Die Besten sind gerade gut genug. Nichts anderes würde ein Personalverantwortlicher auf die Frage antworten, wie die Auswahl bei Anwärtern auf eine offene Stelle getroffen wird. Selbstverständlich, denn alles andere wäre auch kontraproduktiv.
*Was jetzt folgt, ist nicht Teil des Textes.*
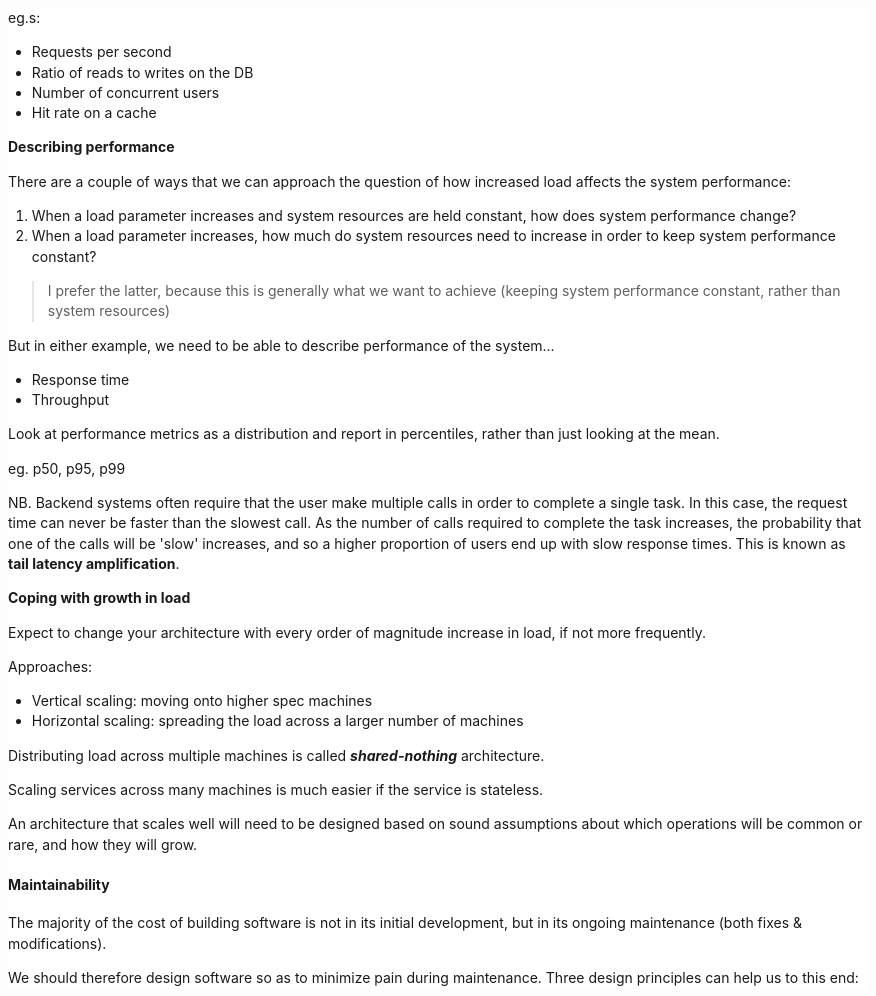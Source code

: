 eg.s:

- Requests per second
- Ratio of reads to writes on the DB
- Number of concurrent users
- Hit rate on a cache

**Describing performance**

There are a couple of ways that we can approach the question of how increased load affects the system performance:

1. When a load parameter increases and system resources are held constant, how does system performance change?
2. When a load parameter increases, how much do system resources need to increase in order to keep system performance constant?

> I prefer the latter, because this is generally what we want to achieve (keeping system performance constant, rather than system resources)

But in either example, we need to be able to describe performance of the system...

- Response time
- Throughput

Look at performance metrics as a distribution and report in percentiles, rather than just looking at the mean.

eg. p50, p95, p99

NB. Backend systems often require that the user make multiple calls in order to complete a single task. In this case, the request time can never be faster than the slowest call. As the number of calls required to complete the task increases, the probability that one of the calls will be 'slow' increases, and so a higher proportion of users end up with slow response times. This is known as **tail latency amplification**.

**Coping with growth in load**

Expect to change your architecture with every order of magnitude increase in load, if not more frequently.

Approaches:

- Vertical scaling: moving onto higher spec machines
- Horizontal scaling: spreading the load across a larger number of machines

Distributing load across multiple machines is called ***shared-nothing*** architecture.

Scaling services across many machines is much easier if the service is stateless.

An architecture that scales well will need to be designed based on sound assumptions about which operations will be common or rare, and how they will grow.

#### Maintainability

The majority of the cost of building software is not in its initial development, but in its ongoing maintenance (both fixes & modifications).

We should therefore design software so as to minimize pain during maintenance. Three design principles can help us to this end:
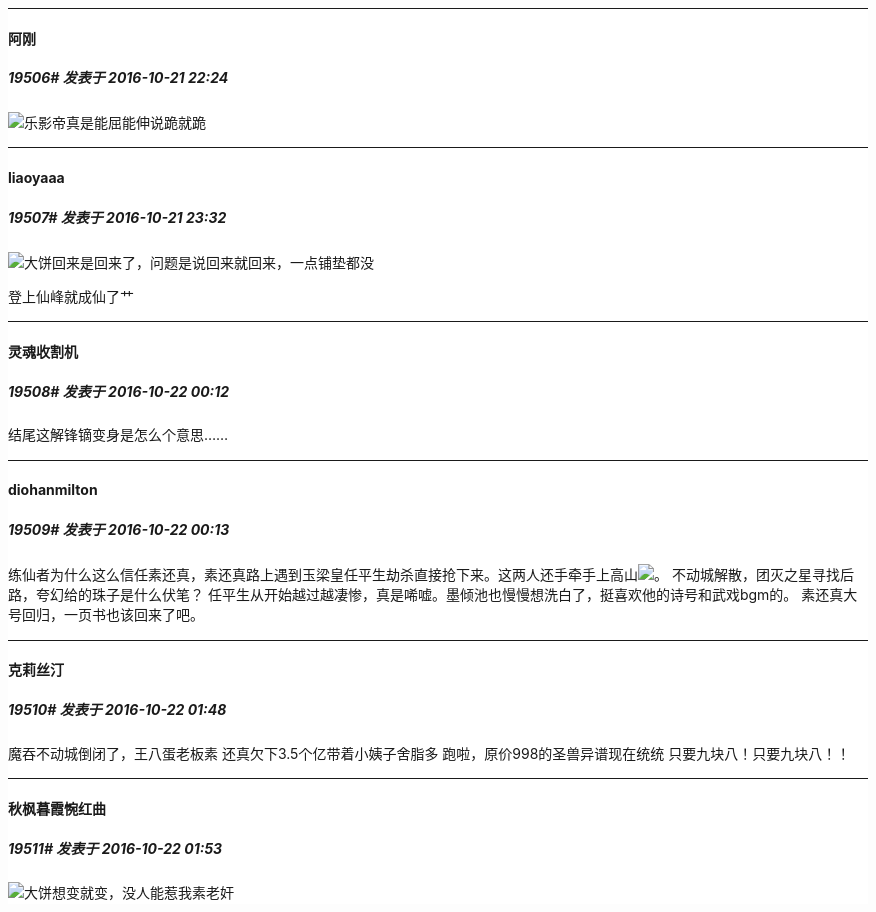 -----

####  阿刚  
##### 19506#       发表于 2016-10-21 22:24


<img src="https://static.saraba1st.com/image/smiley/face/149.gif" referrerpolicy="no-referrer">乐影帝真是能屈能伸说跪就跪


-----

####  liaoyaaa  
##### 19507#       发表于 2016-10-21 23:32


<img src="https://static.saraba1st.com/image/smiley/face/149.gif" referrerpolicy="no-referrer">大饼回来是回来了，问题是说回来就回来，一点铺垫都没

登上仙峰就成仙了艹


-----

####  灵魂收割机  
##### 19508#       发表于 2016-10-22 00:12


结尾这解锋镝变身是怎么个意思……


-----

####  diohanmilton  
##### 19509#       发表于 2016-10-22 00:13


练仙者为什么这么信任素还真，素还真路上遇到玉梁皇任平生劫杀直接抢下来。这两人还手牵手上高山<img src="https://static.saraba1st.com/image/smiley/normal/022.gif" referrerpolicy="no-referrer">。
不动城解散，团灭之星寻找后路，夸幻给的珠子是什么伏笔？
任平生从开始越过越凄惨，真是唏嘘。墨倾池也慢慢想洗白了，挺喜欢他的诗号和武戏bgm的。
素还真大号回归，一页书也该回来了吧。


-----

####  克莉丝汀  
##### 19510#       发表于 2016-10-22 01:48


魔吞不动城倒闭了，王八蛋老板素 还真欠下3.5个亿带着小姨子舍脂多 跑啦，原价998的圣兽异谱现在统统 只要九块八！只要九块八！！


-----

####  秋枫暮霞惋红曲  
##### 19511#       发表于 2016-10-22 01:53


<img src="https://static.saraba1st.com/image/smiley/face/91.gif" referrerpolicy="no-referrer">大饼想变就变，没人能惹我素老奸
Ausbildung, fachliche Kompetenz, Erfahrung, zunehmend auch Soft Skills wie Teamfähigkeit: Das sind die Kriterien, die bei der Besetzung einer Arbeitsstelle in aller Regel wichtig sind – oder sein sollten. Die Realität sieht oft anders aus, wie zahlreiche Studien gezeigt haben. Muhammed hat es schwerer als Franz, bei Gabriele geht man davon aus, dass sie weniger durchsetzungsfähig ist, und ein guter Stall schadet meist auch nicht. Ob jemand eine offene Stelle bekommt oder nicht, dabei spielen mitunter auch Geschlecht, Herkunft oder Ethnizität eine gewichtige Rolle. Faktoren, die wenig über die Eignung aussagen.

Weitreichende Folgen

Diese Art der Diskriminierung ist durch zahlreiche Gesetze verboten. Nicht immer ist der Nachweis in der Praxis (leicht) zu erbringen. Davon abgesehen sind die Folgen mitunter weitreichend. Langfristig können Betroffene länger arbeitslos bleiben, oder sie verdienen weniger. Das ist aus gesellschaftlichen wie volkswirtschaftlichen Gründen schlecht.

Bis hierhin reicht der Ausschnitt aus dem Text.